Extracted data entries:

○ ○ ○ ○ ○ ○ ○

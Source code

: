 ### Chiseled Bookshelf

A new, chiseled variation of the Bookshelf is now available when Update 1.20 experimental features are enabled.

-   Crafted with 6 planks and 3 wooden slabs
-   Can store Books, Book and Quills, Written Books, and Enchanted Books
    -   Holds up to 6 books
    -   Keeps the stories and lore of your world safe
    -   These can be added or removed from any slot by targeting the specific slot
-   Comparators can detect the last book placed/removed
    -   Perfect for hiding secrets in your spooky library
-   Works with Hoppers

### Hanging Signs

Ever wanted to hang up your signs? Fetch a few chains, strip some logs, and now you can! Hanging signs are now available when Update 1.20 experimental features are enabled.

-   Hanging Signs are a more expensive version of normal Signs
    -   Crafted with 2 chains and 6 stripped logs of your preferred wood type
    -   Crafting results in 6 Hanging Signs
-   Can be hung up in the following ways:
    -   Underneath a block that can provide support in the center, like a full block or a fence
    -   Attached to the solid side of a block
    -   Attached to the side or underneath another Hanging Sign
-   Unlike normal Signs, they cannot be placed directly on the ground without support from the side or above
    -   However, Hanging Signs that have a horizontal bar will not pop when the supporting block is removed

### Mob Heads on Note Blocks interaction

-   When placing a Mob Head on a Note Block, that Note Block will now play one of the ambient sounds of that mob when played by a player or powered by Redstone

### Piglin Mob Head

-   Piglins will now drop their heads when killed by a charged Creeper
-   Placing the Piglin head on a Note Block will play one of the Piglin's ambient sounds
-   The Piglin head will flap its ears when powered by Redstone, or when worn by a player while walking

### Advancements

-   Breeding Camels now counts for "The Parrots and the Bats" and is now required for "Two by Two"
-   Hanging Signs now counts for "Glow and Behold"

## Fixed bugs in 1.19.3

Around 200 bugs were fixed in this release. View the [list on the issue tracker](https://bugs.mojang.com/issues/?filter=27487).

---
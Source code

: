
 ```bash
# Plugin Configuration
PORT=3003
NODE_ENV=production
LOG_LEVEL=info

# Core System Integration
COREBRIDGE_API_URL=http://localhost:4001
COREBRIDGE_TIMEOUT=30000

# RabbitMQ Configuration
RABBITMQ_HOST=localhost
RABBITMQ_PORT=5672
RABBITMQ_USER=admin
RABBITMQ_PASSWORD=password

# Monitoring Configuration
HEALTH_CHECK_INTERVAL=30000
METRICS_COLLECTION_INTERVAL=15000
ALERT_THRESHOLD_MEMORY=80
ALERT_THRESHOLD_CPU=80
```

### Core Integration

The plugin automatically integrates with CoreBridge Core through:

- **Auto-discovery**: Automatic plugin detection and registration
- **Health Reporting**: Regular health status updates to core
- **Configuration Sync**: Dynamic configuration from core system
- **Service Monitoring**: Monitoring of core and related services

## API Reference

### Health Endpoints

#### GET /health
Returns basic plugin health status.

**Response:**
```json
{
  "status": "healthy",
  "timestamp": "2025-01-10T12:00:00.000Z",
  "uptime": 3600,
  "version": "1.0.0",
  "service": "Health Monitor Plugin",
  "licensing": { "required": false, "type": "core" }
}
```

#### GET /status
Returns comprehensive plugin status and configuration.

○ ○ ○ ○ ○ ○ ○

▶ WHAT YOU WILL DO
Which lines in the records above contain the word "localhost"? Return each of them.

▶ WRITTEN ANSWER
COREBRIDGE_API_URL=http://localhost:4001
RABBITMQ_HOST=localhost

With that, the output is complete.